The records:
------------------------------------------------------------------------
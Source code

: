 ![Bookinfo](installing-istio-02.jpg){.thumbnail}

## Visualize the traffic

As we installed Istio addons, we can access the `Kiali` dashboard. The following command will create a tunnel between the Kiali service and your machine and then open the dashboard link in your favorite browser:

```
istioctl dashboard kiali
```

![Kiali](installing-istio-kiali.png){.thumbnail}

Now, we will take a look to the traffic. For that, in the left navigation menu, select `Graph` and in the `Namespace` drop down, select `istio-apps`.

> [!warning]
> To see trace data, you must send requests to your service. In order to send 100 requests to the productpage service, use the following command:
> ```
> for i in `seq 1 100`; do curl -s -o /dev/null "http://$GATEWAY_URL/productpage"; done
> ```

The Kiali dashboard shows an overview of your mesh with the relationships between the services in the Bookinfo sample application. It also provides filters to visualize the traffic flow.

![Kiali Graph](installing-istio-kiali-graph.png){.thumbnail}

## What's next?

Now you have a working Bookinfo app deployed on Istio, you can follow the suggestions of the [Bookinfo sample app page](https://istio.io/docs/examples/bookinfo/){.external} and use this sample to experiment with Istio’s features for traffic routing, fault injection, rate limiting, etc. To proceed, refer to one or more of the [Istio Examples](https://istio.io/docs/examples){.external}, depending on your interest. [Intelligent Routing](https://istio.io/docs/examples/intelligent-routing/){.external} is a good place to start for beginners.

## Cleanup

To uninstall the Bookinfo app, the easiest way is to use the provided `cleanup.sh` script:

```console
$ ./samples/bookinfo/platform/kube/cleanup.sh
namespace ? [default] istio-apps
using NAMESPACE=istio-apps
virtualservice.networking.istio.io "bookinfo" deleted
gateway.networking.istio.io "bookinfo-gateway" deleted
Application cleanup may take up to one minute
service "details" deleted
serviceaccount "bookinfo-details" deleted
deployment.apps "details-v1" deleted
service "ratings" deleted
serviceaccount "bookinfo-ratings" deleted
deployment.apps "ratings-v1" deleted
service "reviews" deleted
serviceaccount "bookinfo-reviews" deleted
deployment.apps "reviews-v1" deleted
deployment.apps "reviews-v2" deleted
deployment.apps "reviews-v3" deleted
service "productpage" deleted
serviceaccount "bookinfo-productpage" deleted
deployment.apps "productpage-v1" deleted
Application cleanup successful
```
------------------------------------------------------------------------
Using the data above, restate word for word the lines from its opening line through the line that contains "## Visualize the traffic", and no more.

Source code

: ![Bookinfo](installing-istio-02.jpg){.thumbnail}

## Visualize the traffic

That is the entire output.